Jupiter String Quartet

Nelson Lee, violin
Megan Freivogel, violin
Liz Freivogel, viola
Daniel McDonough, cello

Ilya Yakushev, piano

The World of Richard Strauss: Interpreting Tradition

Sunday, August 24, 2014, 4 pm


String Quartet No. 21 in D Major, K. 575,
“Prussian No. 1” (1789)
Wolfgang Amadeus Mozart (1756-1791)

Menuetto (Allegretto)

Piano Quartet in C Minor, Op. 13
Richard Strauss (1864-1949)

Scherzo Presto — Molto meno mosso
Finale: vivace


Chaconne in D Minor, BWV 1004:

Piano Quintet in F Minor, Op. 34 (1861)
Johannes Brahms (1833-1897)

Allegro non troppo
Andante, un poco adagio
Scherzo: Allegro
Finale: Poco sostenuto — Allegro non troppo


Saturday, August 30, 8 pm
Jazz at the Maverick
Anthony Wilson Guitar Quartet, featuring John Monteleone’s Four Seasons Guitars

Sunday, August 31, 4 pm
Pacifica Quartet
American Landscapes X: Celebrating Elliott Carter

Music of Beethoven, Mendelssohn, and Carter


Program Notes © 2014 by Miriam Villchur Berg*


The Jupiter String Quartet, formed in 2001, is a particularly intimate group, consisting of violinists Nelson Lee and Megan Freivogel, violist Liz Freivogel (older sister of Meg), and cellist Daniel McDonough (husband of Meg, brother-in-law of Liz). The Jupiter holds residencies at the University of Illinois, Oberlin, Adelphi, and at Atlanta's Spivey Hall. From 2007 through 2010, the Quartet was in residence at Lincoln Center's CMS Two.

The quartet concertizes across the US, Canada, Europe, Asia, and the Americas, and has played in Carnegie Hall, Lincoln Center, London’s Wigmore Hall, Boston’s Jordan Hall, the Kennedy Center, the Library of Congress, and Seoul’s Sejong Chamber Hall. The Jupiter has performed at major music festivals, including Aspen, Caramoor, Menlo, Banff, Rockport, Skaneateles, Yellow Barn, and Seoul Spring.

In 2008 the Jupiters earned an Avery Fisher Career Grant, and Chamber Music America awarded them the 2007 Cleveland Quartet Award. Before that, the quartet won first prize in the Banff International String Quartet Competition and grand prize in the Fischoff Competition.

The quartet owes much of its musical philosophy to the influences of the original Cleveland Quartet and the Takacs Quartet, in which all four members form a dynamic and democratic union. The ensemble places a strong emphasis on outreach work in the schools, believing that chamber music, because of the intensity of its interplay and communication, is one of the most effective ways to spread enthusiasm for classical music to new audiences.

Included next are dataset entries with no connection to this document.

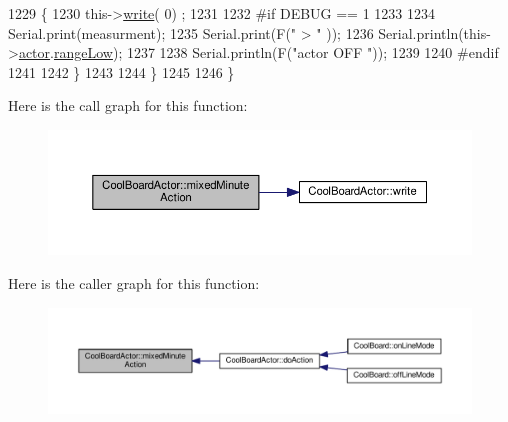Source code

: \begin{DoxyCode}
1229             \{
1230                 this->\hyperlink{class_cool_board_actor_a958786ff01ea1056ee72c72d439f86da}{write}( 0) ;
1231             
1232 \textcolor{preprocessor}{            #if DEBUG == 1 }
1233 
1234                 Serial.print(measurment);
1235                 Serial.print(F(\textcolor{stringliteral}{" > "} ));
1236                 Serial.println(this->\hyperlink{class_cool_board_actor_a8f190db9f7a39fddbcef7f152da970e9}{actor}.\hyperlink{struct_cool_board_actor_1_1state_a43f891c9fb3bb63575c27cec860de55a}{rangeLow});
1237 
1238                 Serial.println(F(\textcolor{stringliteral}{"actor OFF "}));
1239 
1240 \textcolor{preprocessor}{            #endif  }
1241                 
1242             \}
1243 
1244     \}
1245 
1246 \}
\end{DoxyCode}
Here is the call graph for this function\+:\nopagebreak
\begin{figure}[H]
\begin{center}
\leavevmode
\includegraphics[width=350pt]{dc/d69/class_cool_board_actor_a2b8a79a27288d5246e3e3860ae76770d_cgraph}
\end{center}
\end{figure}
Here is the caller graph for this function\+:\nopagebreak
\begin{figure}[H]
\begin{center}
\leavevmode
\includegraphics[width=350pt]{dc/d69/class_cool_board_actor_a2b8a79a27288d5246e3e3860ae76770d_icgraph}
\end{center}
\end{figure}
\mbox{\label{class_cool_board_actor_a00b29c4abf0388551aa6812372113cf1}}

The Jupiter Quartet is named for the planet, which was prominent in the night sky at the time of the ensemble’s formation, and because the astrological symbol for Jupiter (♃) resembles the number four. The Jupiter’s members reside in Champaign-Urbana, Illinois.

Winner of the 2005 World Piano Competition in Cincinnati, Russian pianist Ilya Yakushev has given solo recitals at the Bechstein Center in Berlin and Vienna’s Musikverein, and has toured Southeast Asia. In 2007, he performed Prokofiev’s first and fourth piano concertos at Davies Symphony Hall with the San Francisco Symphony and Michael Tilson Thomas, performances that were included in the top ten classical music events of the year by the San Francisco Chronicle. He has performed in Glinka Philharmonic Hall (St. Petersburg), Victoria Concert Hall (Singapore), Carnegie Hall, and Sejong Performing Arts Center (Seoul). He has played with the Kirov Orchestra, the BBC Concert Orchestra, the Utah Symphony, the Rochester Philharmonic, and others.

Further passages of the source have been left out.